▶ [Task requirements] Only these lines, please: the first one of the records through the one containing "However, we should", retyped exactly, both ends included and pictures omitted.

··· Information given

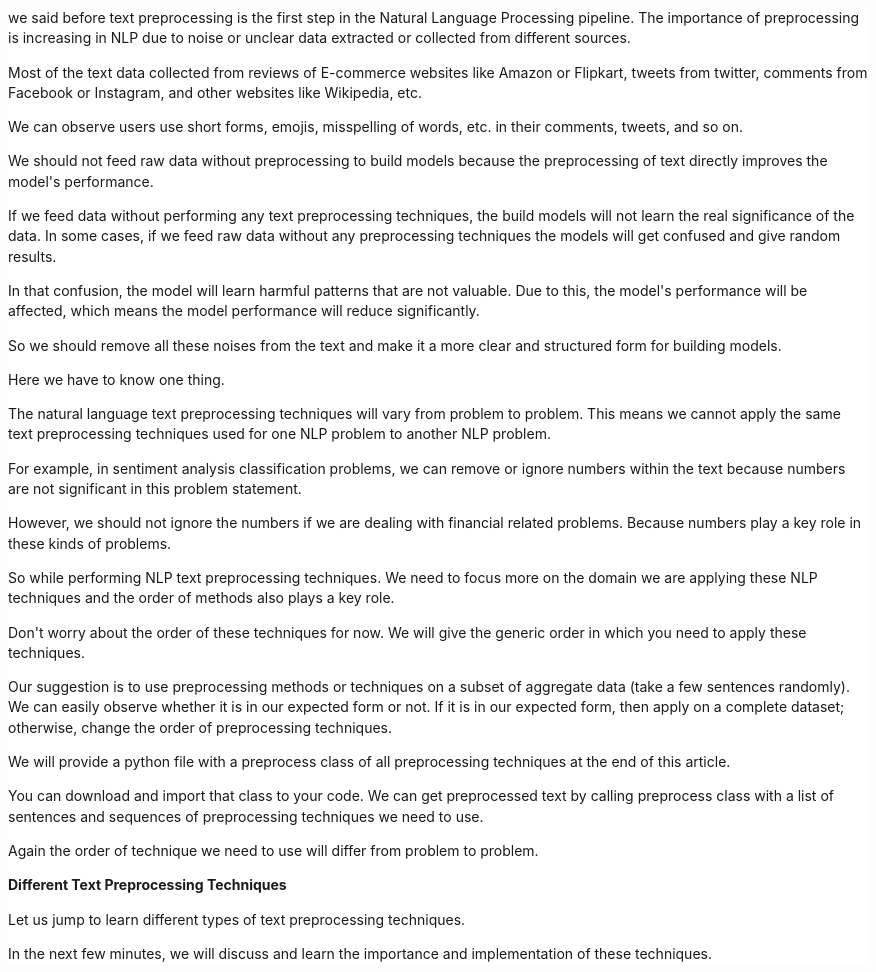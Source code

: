 we said before text preprocessing is the first step in the Natural Language Processing pipeline. The importance of preprocessing is increasing in NLP due to noise or unclear data extracted or collected from different sources.

Most of the text data collected from reviews of E-commerce websites like Amazon or Flipkart, tweets from twitter, comments from Facebook or Instagram, and other websites like Wikipedia, etc.

We can observe users use short forms, emojis, misspelling of words, etc. in their comments, tweets, and so on.

We should not feed raw data without preprocessing to build models because the preprocessing of text directly improves the model's performance.

If we feed data without performing any text preprocessing techniques, the build models will not learn the real significance of the data. In some cases, if we feed raw data without any preprocessing techniques the models will get confused and give random results.

In that confusion, the model will learn harmful patterns that are not valuable. Due to this, the model's performance will be affected, which means the model performance will reduce significantly.

So we should remove all these noises from the text and make it a more clear and structured form for building models.

Here we have to know one thing.

The natural language text preprocessing techniques will vary from problem to problem. This means we cannot apply the same text preprocessing techniques used for one NLP problem to another NLP problem.

For example, in sentiment analysis classification problems, we can remove or ignore numbers within the text because numbers are not significant in this problem statement.

However, we should not ignore the numbers if we are dealing with financial related problems. Because numbers play a key role in these kinds of problems.

So while performing NLP text preprocessing techniques. We need to focus more on the domain we are applying these NLP techniques and the order of methods also plays a key role.

Don't worry about the order of these techniques for now. We will give the generic order in which you need to apply these techniques.

Our suggestion is to use preprocessing methods or techniques on a subset of aggregate data (take a few sentences randomly). We can easily observe whether it is in our expected form or not. If it is in our expected form, then apply on a complete dataset; otherwise, change the order of preprocessing techniques.

We will provide a python file with a preprocess class of all preprocessing techniques at the end of this article.

You can download and import that class to your code. We can get preprocessed text by calling preprocess class with a list of sentences and sequences of preprocessing techniques we need to use.

Again the order of technique we need to use will differ from problem to problem.

**Different Text Preprocessing Techniques**

Let us jump to learn different types of text preprocessing techniques.

In the next few minutes, we will discuss and learn the importance and implementation of these techniques.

······

▶ [Answer box]
Source code

: we said before text preprocessing is the first step in the Natural Language Processing pipeline. The importance of preprocessing is increasing in NLP due to noise or unclear data extracted or collected from different sources.

Most of the text data collected from reviews of E-commerce websites like Amazon or Flipkart, tweets from twitter, comments from Facebook or Instagram, and other websites like Wikipedia, etc.

We can observe users use short forms, emojis, misspelling of words, etc. in their comments, tweets, and so on.

We should not feed raw data without preprocessing to build models because the preprocessing of text directly improves the model's performance.

If we feed data without performing any text preprocessing techniques, the build models will not learn the real significance of the data. In some cases, if we feed raw data without any preprocessing techniques the models will get confused and give random results.

In that confusion, the model will learn harmful patterns that are not valuable. Due to this, the model's performance will be affected, which means the model performance will reduce significantly.

So we should remove all these noises from the text and make it a more clear and structured form for building models.

Here we have to know one thing.

The natural language text preprocessing techniques will vary from problem to problem. This means we cannot apply the same text preprocessing techniques used for one NLP problem to another NLP problem.

For example, in sentiment analysis classification problems, we can remove or ignore numbers within the text because numbers are not significant in this problem statement.

However, we should not ignore the numbers if we are dealing with financial related problems. Because numbers play a key role in these kinds of problems.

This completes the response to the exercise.